Tuesday, October 5, 2010

house of ill humors

Fasten your seat belts, folks. We're in for some turbulence.

Ugh. And that sentence came after reading this week's Ben Zimmer in the Times Sunday magazine.

I am back on the big loopy bus ride that is New York, and as such have developed a new and increasingly startling feeling of fellowship with manic depressives the world over. Time to climb aboard the Bipolar Express. Hold on to your hats. For every downturn, an upswing. And vice fucking versa.

For one, it's freezing. I am freezing.

For two, I currently depend on the kindness of others for shelter. Free to go anywhere, but nowhere is home.

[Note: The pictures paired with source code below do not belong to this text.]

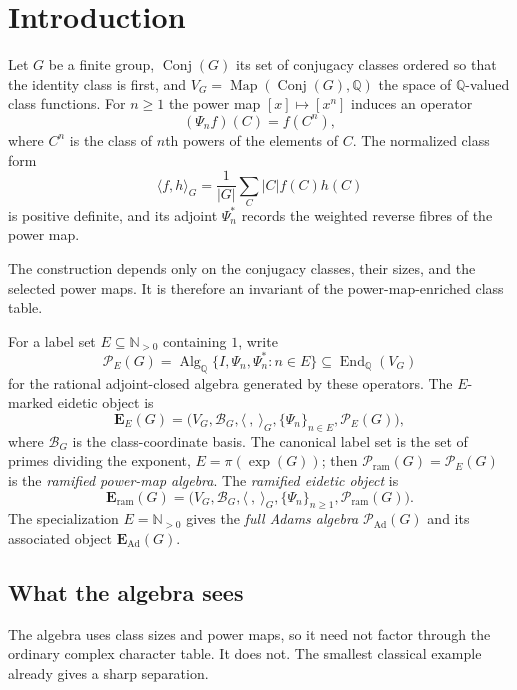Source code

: \documentclass[11pt,reqno]{amsart}
\numberwithin{equation}{section}
\theoremstyle{remark}
\theoremstyle{plain}
\newcommand{\Q}{\mathbb Q}
\newcommand{\N}{\mathbb N}
\newcommand{\PE}{\mathcal P_E}
\newcommand{\Pram}{\mathcal P_{\mathrm{ram}}}
\newcommand{\PAd}{\mathcal P_{\mathrm{Ad}}}
\newcommand{\EidObj}[1]{\mathbf E_{#1}}
\newcommand{\EramObj}{\mathbf E_{\mathrm{ram}}}
\newcommand{\PAdObj}{\mathbf E_{\mathrm{Ad}}}
\newcommand{\End}{\operatorname{End}}
\newcommand{\Alg}{\operatorname{Alg}}
\newcommand{\Conj}{\operatorname{Conj}}
\newcommand{\1}{\mathbf 1}
\begin{document}
\section{Introduction}
\label{sec:introduction}

Let \(G\) be a finite group, \(\Conj(G)\) its set of conjugacy classes
ordered so that the identity class is first, and
\(V_G=\operatorname{Map}(\Conj(G),\Q)\) the space of \(\Q\)-valued class
functions.
For \(n\geq1\) the power map \([x]\mapsto[x^n]\) induces an operator
\[
 (\Psi_n f)(C)=f(C^n),
\]
where \(C^n\) is the class of \(n\)th powers of the elements of \(C\).
The normalized class form
\[
 \langle f,h\rangle_G=\frac1{|G|}\sum_C|C|f(C)h(C)
\]
is positive definite, and its adjoint
\(\Psi_n^*\) records the weighted reverse fibres of the power map.

The construction depends only on the conjugacy classes, their sizes, and
the selected power maps.  It is therefore an invariant of the
power-map-enriched class table.

For a label set \(E\subseteq\N_{>0}\) containing \(1\), write
\begin{equation}
 \PE(G)=\Alg_\Q\{I,\Psi_n,\Psi_n^*:n\in E\}\subseteq\End_\Q(V_G)
 \label{eq:pe-definition}
\end{equation}
for the rational adjoint-closed algebra generated by these operators.
The \(E\)-marked eidetic object is
\begin{equation}
 \EidObj{E}(G)=
 \bigl(V_G,\mathcal B_G,\langle\ ,\ \rangle_G,
       \{\Psi_n\}_{n\in E},\PE(G)\bigr),
 \label{eq:eidetic-object}
\end{equation}
where \(\mathcal B_G\) is the class-coordinate basis.
The canonical label set is the set of primes dividing the exponent,
\(E=\pi(\exp(G))\); then
\(\Pram(G)=\PE(G)\) is the \emph{ramified power-map algebra}.  The
\emph{ramified eidetic object} is
\begin{equation}
 \EramObj(G)=
 \bigl(V_G,\mathcal B_G,\langle\ ,\ \rangle_G,
       \{\Psi_n\}_{n\geq1},\Pram(G)\bigr).
 \label{eq:ramified-eidetic-object}
\end{equation}
The specialization \(E=\N_{>0}\) gives the \emph{full Adams algebra}
\(\PAd(G)\) and its associated object \(\PAdObj(G)\).

\subsection{What the algebra sees}

The algebra uses class sizes and power maps, so it need not factor
through the ordinary complex character table.  It does not.  The smallest
classical example already gives a sharp separation.
\end{document}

On that note, three: I spent the better part of today touring the lesser part of Bushwick with pathologically positive Realtor Adam, a five-foot-four and bearded dogma-Vegan who took me from dump to dumpier dump, finding charm wherever least appropriate: windowless bedrooms built for dwarves, yellowed toilet seats, cockroaches.

Four, money. As in: I have none. As in . . . uhoh.

Then again, it is fall. Grey, chilly, sweater-wearing fall. Almost everyone I love is here and I am dancing. That I have. I get up every day and I get something done. I clean something, cook something, stretch something. Fill in a form, send out a cover letter, make a list and cross things off. I dance at night, so I sleep now—quel relief. I get to be with Peter, who will always be my family. Yet still I cannot shake the feeling that I'm missing something; something isn't right. If only I could fix that one factor, the rest would fall into place—right? And hum to the frequency of heavenly alignment? Because being 26 going on 27 only begs the question: what if it never gets better? What if this awful feeling of mismatch and discord persists? Where to then? And how?

These are questions I must answer. Questions I have chosen to answer from the unemployment line. Problems I have chosen to make harder to solve because I just can't help it.

And if being here, lost in my own godknowswhat—my freefalling Hail Mary pass at happiness and an honest living—means I can do that, well then I must be making progress.

2 comments:

craigtrademark said...

sorry about the adam fiasco... i might try to refocus on grnpt.

hope you like pirogi.

Erie Lackawanna said...

What if it does get better? what if its autumn in ny, with sunny bright, bracingly crisp air, leaves as intense and colorful as ..., as you, Gabby. They say the neon lights shine bright on Broadway. Harvest now your NY October.